If you're food shopping try to eat mainly plant-based, buy seasonal fruit and veg, support small and local suppliers, and try to buy organic products. You can make a big impact by reducing your food waste. In the UK 50% of the food that gets thrown away comes from our homes - that's £700 worth of food per family per year in the UK! That's not just a waste of food, it's a waste of huge amounts of resources - globally food waste accounts for 8 to 10% of global emissions.
3. How Was It Sourced and Made?
So you've found a product and perhaps it's made from something like wood or cotton. That's fine, right? Sorry, you're not done yet.
Check how the materials were sourced and how the product was made. Wood must be sustainably sourced otherwise you might be supporting deforestation and the destruction of habitats. Look for FSC or PEFC certification on wooden products so you know the forests are managed responsibly.
Most cotton products use huge amounts of energy, water, pesticides and fertilizers. Did you know it takes over 1,000 gallons of water to produce one t-shirt? GOTS certified cotton is organic and means the cotton was produced following strict environmental and social criteria.
Was your product mass produced? Look for information about the processes involved and find out whether the manufacturer has made efforts to reduce the resources required to make it - was it manufactured using renewable energy?
4. Who Made It?
While buying locally is a great option, it's not always feasible. UK-grown coffee or cotton? Nope. Buying sustainably is about understanding we're an interconnected global community.
Choosing to buy products that provide fair wages to the people that make them is one way you can give someone a hand up. While it's inevitable these products will have travelled further to reach you, you'll be supporting sustainable practices and providing opportunities for people to improve their lives.
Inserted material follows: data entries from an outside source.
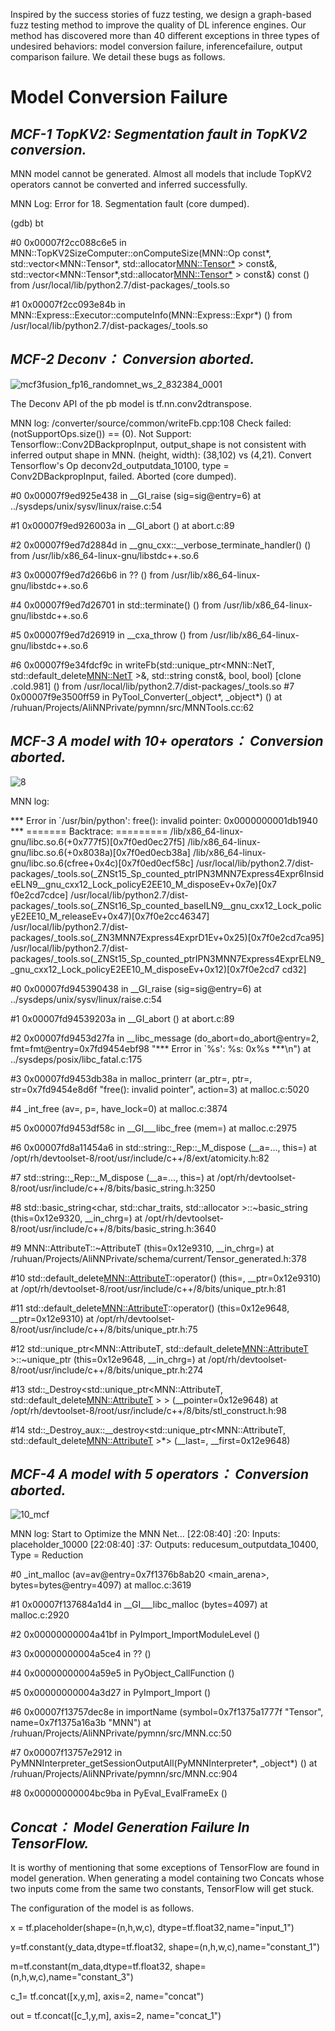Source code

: Inspired by the success stories of fuzz testing, we design a graph-based fuzz testing method to improve the  quality of DL inference engines. Our method has discovered more than 40 different exceptions in three types of undesired behaviors: model conversion failure, inferencefailure,  output  comparison  failure. We detail these bugs as follows. 



**Model Conversion Failure**
================

 
***MCF-1 TopKV2:  Segmentation fault in TopKV2 conversion.***
----------------

MNN model cannot be generated. Almost all models that include TopKV2 operators cannot be converted and inferred successfully. 

MNN Log: Error for 18. Segmentation fault (core dumped). 

(gdb) bt

#0  0x00007f2cc088c6e5 in MNN::TopKV2SizeComputer::onComputeSize(MNN::Op const*, std::vector<MNN::Tensor*, std::allocator<MNN::Tensor*> > const&, std::vector<MNN::Tensor*,std::allocator<MNN::Tensor*> > const&) const () from /usr/local/lib/python2.7/dist-packages/_tools.so

#1  0x00007f2cc093e84b in MNN::Express::Executor::computeInfo(MNN::Express::Expr*) () from /usr/local/lib/python2.7/dist-packages/_tools.so
 
 
***MCF-2 Deconv： Conversion aborted.***
----------------
![mcf3fusion_fp16_randomnet_ws_2_832384_0001](https://user-images.githubusercontent.com/69624583/92540037-f7295d00-f275-11ea-965a-7145996dc093.png)

The Deconv API of the pb model is tf.nn.conv2dtranspose. 

MNN log: /converter/source/common/writeFb.cpp:108  Check failed: (notSupportOps.size()) == (0). Not Support: Tensorflow::Conv2DBackpropInput, output\_shape is not consistent with inferred output shape in MNN. (height, width): (38,102) vs (4,21). Convert Tensorflow's Op deconv2d\_outputdata\_10100, type = Conv2DBackpropInput, failed. Aborted (core dumped).

#0  0x00007f9ed925e438 in __GI_raise (sig=sig@entry=6) at ../sysdeps/unix/sysv/linux/raise.c:54

#1  0x00007f9ed926003a in __GI_abort () at abort.c:89

#2  0x00007f9ed7d2884d in __gnu_cxx::__verbose_terminate_handler() () from /usr/lib/x86_64-linux-gnu/libstdc++.so.6

#3  0x00007f9ed7d266b6 in ?? () from /usr/lib/x86_64-linux-gnu/libstdc++.so.6

#4  0x00007f9ed7d26701 in std::terminate() () from /usr/lib/x86_64-linux-gnu/libstdc++.so.6

#5  0x00007f9ed7d26919 in __cxa_throw () from /usr/lib/x86_64-linux-gnu/libstdc++.so.6

#6  0x00007f9e34fdcf9c in writeFb(std::unique_ptr<MNN::NetT, std::default_delete<MNN::NetT> >&, std::string const&, bool, bool) [clone .cold.981] ()
   from /usr/local/lib/python2.7/dist-packages/_tools.so
 #7  0x00007f9e3500ff59 in PyTool_Converter(_object*, _object*) () at /ruhuan/Projects/AliNNPrivate/pymnn/src/MNNTools.cc:62
 
 

  
 ***MCF-3 A model with 10+ operators： Conversion aborted.***
----------------
![8](https://user-images.githubusercontent.com/69624583/92540315-bd0c8b00-f276-11ea-95ed-4b5bff02023e.jpg)

MNN log:

 *** Error in `/usr/bin/python': free(): invalid pointer: 0x0000000001db1940 ***
 ======= Backtrace: =========
 /lib/x86_64-linux-gnu/libc.so.6(+0x777f5)[0x7f0ed0ec27f5]
 /lib/x86_64-linux-gnu/libc.so.6(+0x8038a)[0x7f0ed0ecb38a]
 /lib/x86_64-linux-gnu/libc.so.6(cfree+0x4c)[0x7f0ed0ecf58c]
 /usr/local/lib/python2.7/dist-packages/_tools.so(_ZNSt15_Sp_counted_ptrIPN3MNN7Express4Expr6InsideELN9__gnu_cxx12_Lock_policyE2EE10_M_disposeEv+0x7e)[0x7                               f0e2cd7cdce]
 /usr/local/lib/python2.7/dist-packages/_tools.so(_ZNSt16_Sp_counted_baseILN9__gnu_cxx12_Lock_policyE2EE10_M_releaseEv+0x47)[0x7f0e2cc46347]
 /usr/local/lib/python2.7/dist-packages/_tools.so(_ZN3MNN7Express4ExprD1Ev+0x25)[0x7f0e2cd7ca95]
 /usr/local/lib/python2.7/dist-packages/_tools.so(_ZNSt15_Sp_counted_ptrIPN3MNN7Express4ExprELN9__gnu_cxx12_Lock_policyE2EE10_M_disposeEv+0x12)[0x7f0e2cd7                               cd32]

#0  0x00007fd945390438 in __GI_raise (sig=sig@entry=6) at ../sysdeps/unix/sysv/linux/raise.c:54

#1  0x00007fd94539203a in __GI_abort () at abort.c:89

#2  0x00007fd9453d27fa in __libc_message (do_abort=do_abort@entry=2, fmt=fmt@entry=0x7fd9454ebf98 "*** Error in `%s': %s: 0x%s ***\n") at ../sysdeps/posix/libc_fatal.c:175

#3  0x00007fd9453db38a in malloc_printerr (ar_ptr=<optimized out>, ptr=<optimized out>, str=0x7fd9454e8d6f "free(): invalid pointer", action=3) at malloc.c:5020

#4  _int_free (av=<optimized out>, p=<optimized out>, have_lock=0) at malloc.c:3874

#5  0x00007fd9453df58c in __GI___libc_free (mem=<optimized out>) at malloc.c:2975

#6  0x00007fd8a11454a6 in std::string::_Rep::_M_dispose (__a=..., this=<optimized out>) at /opt/rh/devtoolset-8/root/usr/include/c++/8/ext/atomicity.h:82

#7  std::string::_Rep::_M_dispose (__a=..., this=<optimized out>) at /opt/rh/devtoolset-8/root/usr/include/c++/8/bits/basic_string.h:3250

#8  std::basic_string<char, std::char_traits<char>, std::allocator<char> >::~basic_string (this=0x12e9320, __in_chrg=<optimized out>)
    at /opt/rh/devtoolset-8/root/usr/include/c++/8/bits/basic_string.h:3640

#9  MNN::AttributeT::~AttributeT (this=0x12e9310, __in_chrg=<optimized out>) at /ruhuan/Projects/AliNNPrivate/schema/current/Tensor_generated.h:378

#10 std::default_delete<MNN::AttributeT>::operator() (this=<optimized out>, __ptr=0x12e9310) at /opt/rh/devtoolset-8/root/usr/include/c++/8/bits/unique_ptr.h:81

#11 std::default_delete<MNN::AttributeT>::operator() (this=0x12e9648, __ptr=0x12e9310) at /opt/rh/devtoolset-8/root/usr/include/c++/8/bits/unique_ptr.h:75

#12 std::unique_ptr<MNN::AttributeT, std::default_delete<MNN::AttributeT> >::~unique_ptr (this=0x12e9648, __in_chrg=<optimized out>) at /opt/rh/devtoolset-8/root/usr/include/c++/8/bits/unique_ptr.h:274

#13 std::_Destroy<std::unique_ptr<MNN::AttributeT, std::default_delete<MNN::AttributeT> > > (__pointer=0x12e9648) at /opt/rh/devtoolset-8/root/usr/include/c++/8/bits/stl_construct.h:98

#14 std::_Destroy_aux<false>::__destroy<std::unique_ptr<MNN::AttributeT, std::default_delete<MNN::AttributeT> >*> (__last=<optimized out>, __first=0x12e9648)


 ***MCF-4 A model with 5 operators： Conversion aborted.***
----------------

![10_mcf](https://user-images.githubusercontent.com/69624583/92540215-6d2dc400-f276-11ea-8458-209a0a5923ff.png)

MNN log:
Start to Optimize the MNN Net...
 [22:08:40] :20: Inputs: placeholder_10000
 [22:08:40] :37: Outputs: reducesum_outputdata_10400, Type = Reduction

#0  _int_malloc (av=av@entry=0x7f1376b8ab20 <main_arena>, bytes=bytes@entry=4097) at malloc.c:3619

#1  0x00007f137684a1d4 in __GI___libc_malloc (bytes=4097) at malloc.c:2920

#2  0x00000000004a41bf in PyImport_ImportModuleLevel ()

#3  0x00000000004a5ce4 in ?? ()

#4  0x00000000004a59e5 in PyObject_CallFunction ()

#5  0x00000000004a3d27 in PyImport_Import ()

#6  0x00007f13757dec8e in importName (symbol=0x7f1375a1777f "Tensor", name=0x7f1375a16a3b "MNN") at /ruhuan/Projects/AliNNPrivate/pymnn/src/MNN.cc:50

#7  0x00007f13757e2912 in PyMNNInterpreter_getSessionOutputAll(PyMNNInterpreter*, _object*) () at /ruhuan/Projects/AliNNPrivate/pymnn/src/MNN.cc:904

#8  0x00000000004bc9ba in PyEval_EvalFrameEx ()


 ***Concat： Model Generation Failure In TensorFlow.***
----------------
It is worthy of mentioning that some exceptions of TensorFlow are found in model generation. When generating a model containing two Concats whose two inputs come from the same two constants, TensorFlow will get stuck.

The configuration of the model is as follows.

x  = tf.placeholder(shape=(n,h,w,c), dtype=tf.float32,name="input_1")

y=tf.constant(y_data,dtype=tf.float32, shape=(n,h,w,c),name="constant_1")

m=tf.constant(m_data,dtype=tf.float32, shape=(n,h,w,c),name="constant_3")

c_1= tf.concat([x,y,m], axis=2, name="concat")

out = tf.concat([c_1,y,m], axis=2, name="concat_1")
Fair Trade enterprises must put people and planet first, adhering to the Fair Trade principles, one of which is respect for the environment.
Many Fair Trade enterprises use traditional tools and equipment and make products slowly using traditional techniques - like Neema Crafts (above) where products are made using treadle sewing machines. Find out more about Fair Trade and why it matters.
5. How Is It Packaged?
It's all very well carefully choosing a product, but all those good intentions can be undone by a product's packaging. Most eco-friendly shops will let you know what their products are packed in (find out what we use here) but it's worth checking as plastic packaging is the single biggest source of plastic waste. Wrappers and bags that are likely to be removed and thrown away almost immediately will take hundreds of years to degrade.
Zero waste shops are popping up all over the UK and make eco friendly shopping for food and essentials much easier.
At Good Things we try to ensure as much of our packaging as possible comes from recycled sources, so we're reusing waste materials already in circulation. We also make sure everything we use is recyclable or compostable - but we first encourage you to reuse what you can!
6. How will it reach you?
Walking to a local shop to pick up what you need is great but it's not practical for everyone.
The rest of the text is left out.